[[ SUPPLIED MATERIAL open ]]

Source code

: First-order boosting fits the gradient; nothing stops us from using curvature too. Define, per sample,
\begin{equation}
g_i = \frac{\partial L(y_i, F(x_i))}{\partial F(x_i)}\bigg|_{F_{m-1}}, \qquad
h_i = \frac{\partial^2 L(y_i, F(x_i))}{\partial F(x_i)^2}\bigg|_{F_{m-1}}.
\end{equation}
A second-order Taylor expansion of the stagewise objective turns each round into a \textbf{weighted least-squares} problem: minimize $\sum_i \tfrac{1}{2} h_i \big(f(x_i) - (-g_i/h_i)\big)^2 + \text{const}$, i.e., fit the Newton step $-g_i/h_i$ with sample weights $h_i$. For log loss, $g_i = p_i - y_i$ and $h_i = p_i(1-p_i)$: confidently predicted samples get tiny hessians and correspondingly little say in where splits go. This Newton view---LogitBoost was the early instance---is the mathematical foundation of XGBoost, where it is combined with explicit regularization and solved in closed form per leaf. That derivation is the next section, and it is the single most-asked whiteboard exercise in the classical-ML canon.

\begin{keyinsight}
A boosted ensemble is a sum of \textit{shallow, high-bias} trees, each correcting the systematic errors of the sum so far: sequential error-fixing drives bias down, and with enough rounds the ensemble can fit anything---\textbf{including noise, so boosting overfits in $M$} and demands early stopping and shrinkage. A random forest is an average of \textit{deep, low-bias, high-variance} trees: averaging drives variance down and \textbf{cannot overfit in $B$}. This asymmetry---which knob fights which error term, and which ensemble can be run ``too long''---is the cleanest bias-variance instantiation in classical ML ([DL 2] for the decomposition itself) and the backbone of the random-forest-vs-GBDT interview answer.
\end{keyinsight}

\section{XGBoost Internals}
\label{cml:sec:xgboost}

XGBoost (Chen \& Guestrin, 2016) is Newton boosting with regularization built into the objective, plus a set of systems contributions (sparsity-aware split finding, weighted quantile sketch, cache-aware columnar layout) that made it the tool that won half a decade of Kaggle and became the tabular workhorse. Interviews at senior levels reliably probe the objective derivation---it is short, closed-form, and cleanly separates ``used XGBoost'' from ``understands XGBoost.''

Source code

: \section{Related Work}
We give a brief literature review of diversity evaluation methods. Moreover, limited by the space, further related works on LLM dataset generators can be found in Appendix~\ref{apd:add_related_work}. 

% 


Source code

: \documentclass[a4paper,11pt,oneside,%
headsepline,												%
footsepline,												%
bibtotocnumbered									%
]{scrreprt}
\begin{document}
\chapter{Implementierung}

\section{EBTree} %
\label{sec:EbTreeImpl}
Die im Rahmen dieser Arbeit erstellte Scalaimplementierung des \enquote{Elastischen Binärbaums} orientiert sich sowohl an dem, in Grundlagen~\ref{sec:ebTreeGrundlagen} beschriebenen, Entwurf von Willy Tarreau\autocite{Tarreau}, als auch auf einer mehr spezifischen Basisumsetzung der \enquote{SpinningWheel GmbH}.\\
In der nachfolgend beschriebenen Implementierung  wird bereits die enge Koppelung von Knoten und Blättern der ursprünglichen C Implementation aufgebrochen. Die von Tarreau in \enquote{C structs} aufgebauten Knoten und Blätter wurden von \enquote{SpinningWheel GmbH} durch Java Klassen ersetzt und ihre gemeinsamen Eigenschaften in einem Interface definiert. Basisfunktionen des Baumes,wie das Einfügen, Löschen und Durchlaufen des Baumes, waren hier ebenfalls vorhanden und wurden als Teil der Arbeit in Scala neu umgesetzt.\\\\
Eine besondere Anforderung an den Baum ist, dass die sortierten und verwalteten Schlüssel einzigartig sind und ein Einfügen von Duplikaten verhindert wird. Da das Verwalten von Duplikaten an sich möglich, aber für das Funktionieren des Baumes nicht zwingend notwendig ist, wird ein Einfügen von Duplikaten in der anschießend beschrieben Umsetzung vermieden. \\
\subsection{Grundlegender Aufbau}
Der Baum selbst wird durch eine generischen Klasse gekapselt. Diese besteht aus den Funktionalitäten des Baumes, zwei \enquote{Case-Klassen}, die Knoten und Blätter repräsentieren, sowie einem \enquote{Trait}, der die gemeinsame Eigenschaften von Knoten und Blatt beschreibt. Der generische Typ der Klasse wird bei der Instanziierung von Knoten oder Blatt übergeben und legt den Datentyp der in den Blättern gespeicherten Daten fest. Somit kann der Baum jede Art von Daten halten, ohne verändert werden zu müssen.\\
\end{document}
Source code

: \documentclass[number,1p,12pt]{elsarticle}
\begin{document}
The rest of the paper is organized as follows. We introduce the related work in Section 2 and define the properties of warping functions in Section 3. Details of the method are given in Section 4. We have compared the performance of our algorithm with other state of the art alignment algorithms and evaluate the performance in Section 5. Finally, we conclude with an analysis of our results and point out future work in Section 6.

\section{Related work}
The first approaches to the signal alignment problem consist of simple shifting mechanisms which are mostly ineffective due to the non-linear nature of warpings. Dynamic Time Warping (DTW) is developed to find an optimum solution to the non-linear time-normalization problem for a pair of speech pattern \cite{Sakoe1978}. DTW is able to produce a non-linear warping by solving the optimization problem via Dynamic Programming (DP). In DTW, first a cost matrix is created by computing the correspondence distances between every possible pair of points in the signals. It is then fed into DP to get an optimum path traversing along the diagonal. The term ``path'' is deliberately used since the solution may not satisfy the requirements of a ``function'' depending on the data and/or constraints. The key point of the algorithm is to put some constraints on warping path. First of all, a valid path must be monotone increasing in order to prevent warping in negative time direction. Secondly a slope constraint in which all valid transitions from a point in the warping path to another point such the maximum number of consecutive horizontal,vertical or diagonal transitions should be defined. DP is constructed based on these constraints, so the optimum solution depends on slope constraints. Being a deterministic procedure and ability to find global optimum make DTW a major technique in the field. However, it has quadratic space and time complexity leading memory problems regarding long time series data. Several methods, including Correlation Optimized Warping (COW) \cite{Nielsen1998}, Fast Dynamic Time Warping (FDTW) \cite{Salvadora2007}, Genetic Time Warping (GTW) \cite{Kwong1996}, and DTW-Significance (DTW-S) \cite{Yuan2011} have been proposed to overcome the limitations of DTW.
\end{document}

[[ SUPPLIED MATERIAL closed ]]

# AIM OF THE TASK
Write the listing out again, exactly as shown above.

# OUTPUT BELOW
Source code

: First-order boosting fits the gradient; nothing stops us from using curvature too. Define, per sample,
\begin{equation}
g_i = \frac{\partial L(y_i, F(x_i))}{\partial F(x_i)}\bigg|_{F_{m-1}}, \qquad
h_i = \frac{\partial^2 L(y_i, F(x_i))}{\partial F(x_i)^2}\bigg|_{F_{m-1}}.
\end{equation}
A second-order Taylor expansion of the stagewise objective turns each round into a \textbf{weighted least-squares} problem: minimize $\sum_i \tfrac{1}{2} h_i \big(f(x_i) - (-g_i/h_i)\big)^2 + \text{const}$, i.e., fit the Newton step $-g_i/h_i$ with sample weights $h_i$. For log loss, $g_i = p_i - y_i$ and $h_i = p_i(1-p_i)$: confidently predicted samples get tiny hessians and correspondingly little say in where splits go. This Newton view---LogitBoost was the early instance---is the mathematical foundation of XGBoost, where it is combined with explicit regularization and solved in closed form per leaf. That derivation is the next section, and it is the single most-asked whiteboard exercise in the classical-ML canon.

\begin{keyinsight}
A boosted ensemble is a sum of \textit{shallow, high-bias} trees, each correcting the systematic errors of the sum so far: sequential error-fixing drives bias down, and with enough rounds the ensemble can fit anything---\textbf{including noise, so boosting overfits in $M$} and demands early stopping and shrinkage. A random forest is an average of \textit{deep, low-bias, high-variance} trees: averaging drives variance down and \textbf{cannot overfit in $B$}. This asymmetry---which knob fights which error term, and which ensemble can be run ``too long''---is the cleanest bias-variance instantiation in classical ML ([DL 2] for the decomposition itself) and the backbone of the random-forest-vs-GBDT interview answer.
\end{keyinsight}

\section{XGBoost Internals}
\label{cml:sec:xgboost}

XGBoost (Chen \& Guestrin, 2016) is Newton boosting with regularization built into the objective, plus a set of systems contributions (sparsity-aware split finding, weighted quantile sketch, cache-aware columnar layout) that made it the tool that won half a decade of Kaggle and became the tabular workhorse. Interviews at senior levels reliably probe the objective derivation---it is short, closed-form, and cleanly separates ``used XGBoost'' from ``understands XGBoost.''

Source code

: \section{Related Work}
We give a brief literature review of diversity evaluation methods. Moreover, limited by the space, further related works on LLM dataset generators can be found in Appendix~\ref{apd:add_related_work}. 

% 


Source code

: \documentclass[a4paper,11pt,oneside,%
headsepline,												%
footsepline,												%
bibtotocnumbered									%
]{scrreprt}
\begin{document}
\chapter{Implementierung}

\section{EBTree} %
\label{sec:EbTreeImpl}
Die im Rahmen dieser Arbeit erstellte Scalaimplementierung des \enquote{Elastischen Binärbaums} orientiert sich sowohl an dem, in Grundlagen~\ref{sec:ebTreeGrundlagen} beschriebenen, Entwurf von Willy Tarreau\autocite{Tarreau}, als auch auf einer mehr spezifischen Basisumsetzung der \enquote{SpinningWheel GmbH}.\\
In der nachfolgend beschriebenen Implementierung  wird bereits die enge Koppelung von Knoten und Blättern der ursprünglichen C Implementation aufgebrochen. Die von Tarreau in \enquote{C structs} aufgebauten Knoten und Blätter wurden von \enquote{SpinningWheel GmbH} durch Java Klassen ersetzt und ihre gemeinsamen Eigenschaften in einem Interface definiert. Basisfunktionen des Baumes,wie das Einfügen, Löschen und Durchlaufen des Baumes, waren hier ebenfalls vorhanden und wurden als Teil der Arbeit in Scala neu umgesetzt.\\\\
Eine besondere Anforderung an den Baum ist, dass die sortierten und verwalteten Schlüssel einzigartig sind und ein Einfügen von Duplikaten verhindert wird. Da das Verwalten von Duplikaten an sich möglich, aber für das Funktionieren des Baumes nicht zwingend notwendig ist, wird ein Einfügen von Duplikaten in der anschießend beschrieben Umsetzung vermieden. \\
\subsection{Grundlegender Aufbau}
Der Baum selbst wird durch eine generischen Klasse gekapselt. Diese besteht aus den Funktionalitäten des Baumes, zwei \enquote{Case-Klassen}, die Knoten und Blätter repräsentieren, sowie einem \enquote{Trait}, der die gemeinsame Eigenschaften von Knoten und Blatt beschreibt. Der generische Typ der Klasse wird bei der Instanziierung von Knoten oder Blatt übergeben und legt den Datentyp der in den Blättern gespeicherten Daten fest. Somit kann der Baum jede Art von Daten halten, ohne verändert werden zu müssen.\\
\end{document}
Source code

: \documentclass[number,1p,12pt]{elsarticle}
\begin{document}
The rest of the paper is organized as follows. We introduce the related work in Section 2 and define the properties of warping functions in Section 3. Details of the method are given in Section 4. We have compared the performance of our algorithm with other state of the art alignment algorithms and evaluate the performance in Section 5. Finally, we conclude with an analysis of our results and point out future work in Section 6.

\section{Related work}
The first approaches to the signal alignment problem consist of simple shifting mechanisms which are mostly ineffective due to the non-linear nature of warpings. Dynamic Time Warping (DTW) is developed to find an optimum solution to the non-linear time-normalization problem for a pair of speech pattern \cite{Sakoe1978}. DTW is able to produce a non-linear warping by solving the optimization problem via Dynamic Programming (DP). In DTW, first a cost matrix is created by computing the correspondence distances between every possible pair of points in the signals. It is then fed into DP to get an optimum path traversing along the diagonal. The term ``path'' is deliberately used since the solution may not satisfy the requirements of a ``function'' depending on the data and/or constraints. The key point of the algorithm is to put some constraints on warping path. First of all, a valid path must be monotone increasing in order to prevent warping in negative time direction. Secondly a slope constraint in which all valid transitions from a point in the warping path to another point such the maximum number of consecutive horizontal,vertical or diagonal transitions should be defined. DP is constructed based on these constraints, so the optimum solution depends on slope constraints. Being a deterministic procedure and ability to find global optimum make DTW a major technique in the field. However, it has quadratic space and time complexity leading memory problems regarding long time series data. Several methods, including Correlation Optimized Warping (COW) \cite{Nielsen1998}, Fast Dynamic Time Warping (FDTW) \cite{Salvadora2007}, Genetic Time Warping (GTW) \cite{Kwong1996}, and DTW-Significance (DTW-S) \cite{Yuan2011} have been proposed to overcome the limitations of DTW.
\end{document}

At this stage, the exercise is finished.